The legal professional normal’s workplace stated in a press release Friday that it “negotiated a decision of this declare within the pursuits of all events. This displays that course of.”
In 1987, Lapointe’s spouse’s grandmother, Bernice Martin, was discovered stabbed, raped and strangled in her burning residence in Manchester, Connecticut.
Lapointe was convicted in Martin’s homicide in 1992 and sentenced to life in jail with out the potential of launch. Key proof within the case included Lapointe’s confessions throughout an almost 10-hour interrogation by Manchester police.
His attorneys argued his psychological incapacity attributed to him giving false confessions and that the confession was coerced with out his attorneys current.
The state Supreme Court docket dominated 4-2 in a 2015 choice that Lapointe was disadvantaged of a good trial since prosecutors didn’t disclose notes by a police officer which will have supported an alibi protection. Later that yr, prosecutors stated new DNA testing didn’t implicate Lapointe and all the costs have been dropped.
No person else has been charged in Martin’s killing.

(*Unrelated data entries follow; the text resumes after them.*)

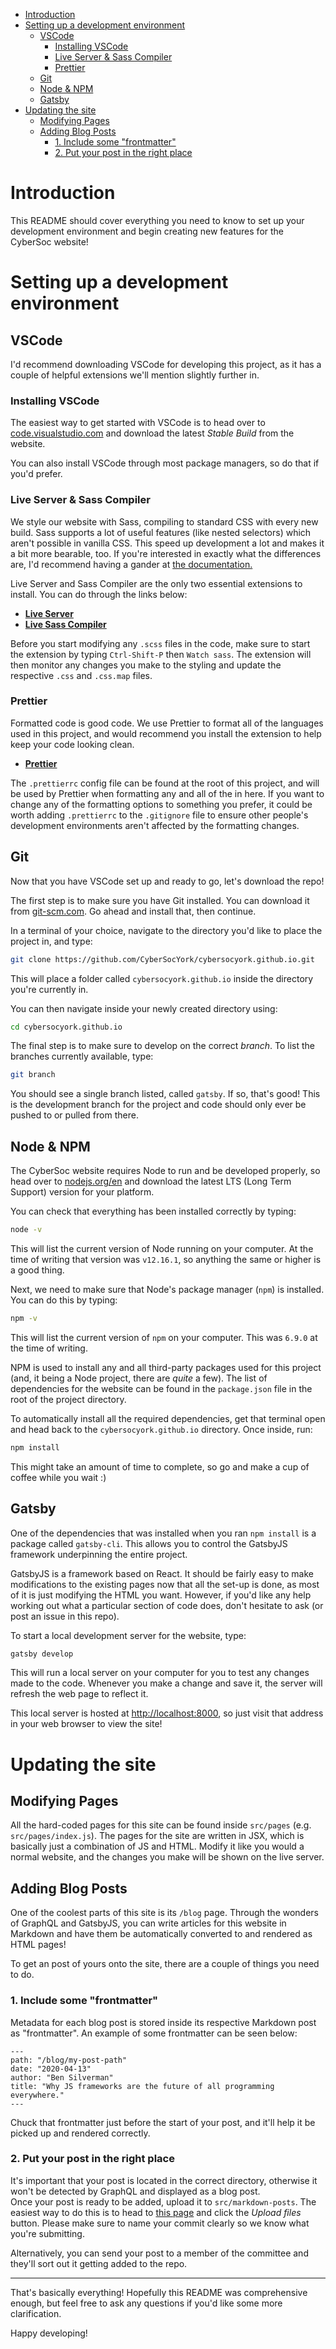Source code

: - [Introduction](#introduction)
- [Setting up a development environment](#setting-up-a-development-environment)
  - [VSCode](#vscode)
    - [Installing VSCode](#installing-vscode)
    - [Live Server & Sass Compiler](#live-server--sass-compiler)
    - [Prettier](#prettier)
  - [Git](#git)
  - [Node & NPM](#node--npm)
  - [Gatsby](#gatsby)
- [Updating the site](#updating-the-site)
  - [Modifying Pages](#modifying-pages)
  - [Adding Blog Posts](#adding-blog-posts)
    - [1. Include some "frontmatter"](#1-include-some-%22frontmatter%22)
    - [2. Put your post in the right place](#2-put-your-post-in-the-right-place)

# Introduction
This README should cover everything you need to know to set up your development environment and begin creating new features for the CyberSoc website!

# Setting up a development environment
## VSCode
I'd recommend downloading VSCode for developing this project, as it has a couple of helpful extensions we'll mention slightly further in.

### Installing VSCode
The easiest way to get started with VSCode is to head over to [code.visualstudio.com](https://code.visualstudio.com/) and download the latest *Stable Build* from the website.

You can also install VSCode through most package managers, so do that if you'd prefer.

### Live Server & Sass Compiler
We style our website with Sass, compiling to standard CSS with every new build. Sass supports a lot of useful features (like nested selectors) which aren't possible in vanilla CSS. This speed up development a lot and makes it a bit more bearable, too. If you're interested in exactly what the differences are, I'd recommend having a gander at [the documentation.](https://sass-lang.com/documentation)

Live Server and Sass Compiler are the only two essential extensions to install. You can do through the links below:
- [**Live Server**](https://marketplace.visualstudio.com/items?itemName=ritwickdey.LiveServer)
- [**Live Sass Compiler**](https://marketplace.visualstudio.com/items?itemName=ritwickdey.live-sass)

Before you start modifying any `.scss` files in the code, make sure to start the extension by typing `Ctrl-Shift-P` then `Watch sass`. The extension will then monitor any changes you make to the styling and update the respective `.css` and `.css.map` files.

### Prettier
Formatted code is good code. We use Prettier to format all of the languages used in this project, and would recommend you install the extension to help keep your code looking clean.

- [**Prettier**](https://marketplace.visualstudio.com/items?itemName=esbenp.prettier-vscode)

The `.prettierrc` config file can be found at the root of this project, and will be used by Prettier when formatting any and all of the in here. If you want to change any of the formatting options to something you prefer, it could be worth adding `.prettierrc` to the `.gitignore` file to ensure other people's development environments aren't affected by the formatting changes.

## Git
Now that you have VSCode set up and ready to go, let's download the repo!

The first step is to make sure you have Git installed. You can download it from [git-scm.com](https://git-scm.com/). Go ahead and install that, then continue.

In a terminal of your choice, navigate to the directory you'd like to place the project in, and type:

```bash 
git clone https://github.com/CyberSocYork/cybersocyork.github.io.git
```

This will place a folder called `cybersocyork.github.io` inside the directory you're currently in.

You can then navigate inside your newly created directory using:

```bash
cd cybersocyork.github.io
```

The final step is to make sure to develop on the correct *branch*. To list the branches currently available, type:

```bash
git branch
```

You should see a single branch listed, called `gatsby`. If so, that's good! This is the development branch for the project and code should only ever be pushed to or pulled from there.

## Node & NPM
The CyberSoc website requires Node to run and be developed properly, so head over to [nodejs.org/en](https://nodejs.org/en/) and download the latest LTS (Long Term Support) version for your platform.

You can check that everything has been installed correctly by typing:

```bash
node -v
```

This will list the current version of Node running on your computer. At the time of writing that version was `v12.16.1`, so anything the same or higher is a good thing.

Next, we need to make sure that Node's package manager (`npm`) is installed. You can do this by typing:

```bash
npm -v
``` 

This will list the current version of `npm` on your computer. This was `6.9.0` at the time of writing.

NPM is used to install any and all third-party packages used for this project (and, it being a Node project, there are *quite* a few). The list of dependencies for the website can be found in the `package.json` file in the root of the project directory.

To automatically install all the required dependencies, get that terminal open and head back to the `cybersocyork.github.io` directory. Once inside, run:

```bash
npm install
```

This might take an amount of time to complete, so go and make a cup of coffee while you wait :)

## Gatsby
One of the dependencies that was installed when you ran `npm install` is a package called `gatsby-cli`. This allows you to control the GatsbyJS framework underpinning the entire project. 

GatsbyJS is a framework based on React. It should be fairly easy to make modifications to the existing pages now that all the set-up is done, as most of it is just modifying the HTML you want. However, if you'd like any help working out what a particular section of code does, don't hesitate to ask (or post an issue in this repo).

To start a local development server for the website, type:

```bash
gatsby develop
```

This will run a local server on your computer for you to test any changes made to the code. Whenever you make a change and save it, the server will refresh the web page to reflect it.

This local server is hosted at [http://localhost:8000](http://localhost:8000), so just visit that address in your web browser to view the site!

# Updating the site
## Modifying Pages
All the hard-coded pages for this site can be found inside `src/pages` (e.g. `src/pages/index.js`). The pages for the site are written in JSX, which is basically just a combination of JS and HTML. Modify it like you would a normal website, and the changes you make will be shown on the live server.

## Adding Blog Posts
One of the coolest parts of this site is its `/blog` page. Through the wonders of GraphQL and GatsbyJS, you can write articles for this website in Markdown and have them be automatically converted to and rendered as HTML pages!

To get an post of yours onto the site, there are a couple of things you need to do.

### 1. Include some "frontmatter"
Metadata for each blog post is stored inside its respective Markdown post as "frontmatter". An example of some frontmatter can be seen below:

```
---
path: "/blog/my-post-path"
date: "2020-04-13"
author: "Ben Silverman"
title: "Why JS frameworks are the future of all programming everywhere."
---
```

Chuck that frontmatter just before the start of your post, and it'll help it be picked up and rendered correctly.

### 2. Put your post in the right place
It's important that your post is located in the correct directory, otherwise it won't be detected by GraphQL and displayed as a blog post.  
Once your post is ready to be added, upload it to `src/markdown-posts`. The easiest way to do this is to head to [this page](https://github.com/CyberSocYork/cybersocyork.github.io/tree/gatsby/src/markdown-posts) and click the *Upload files* button. Please make sure to name your commit clearly so we know what you're submitting.

Alternatively, you can send your post to a member of the committee and they'll sort out it getting added to the repo.

***

That's basically everything! Hopefully this README was comprehensive enough, but feel free to ask any questions if you'd like some more clarification.

Happy developing!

Lapointe was launched from custody a short while later and exited the Hartford courthouse sporting a black T-shirt that learn “I did not do it” as he threw his arms into the air in triumph.
“In fact I didn’t do it,” Lapointe stated on the time. “That wasn’t me. I wouldn’t do nothing like that to no person. I wouldn’t even kill my worst enemy.”
Casteleiro stated the case in opposition to Lapointe destroyed his household, who shunned him.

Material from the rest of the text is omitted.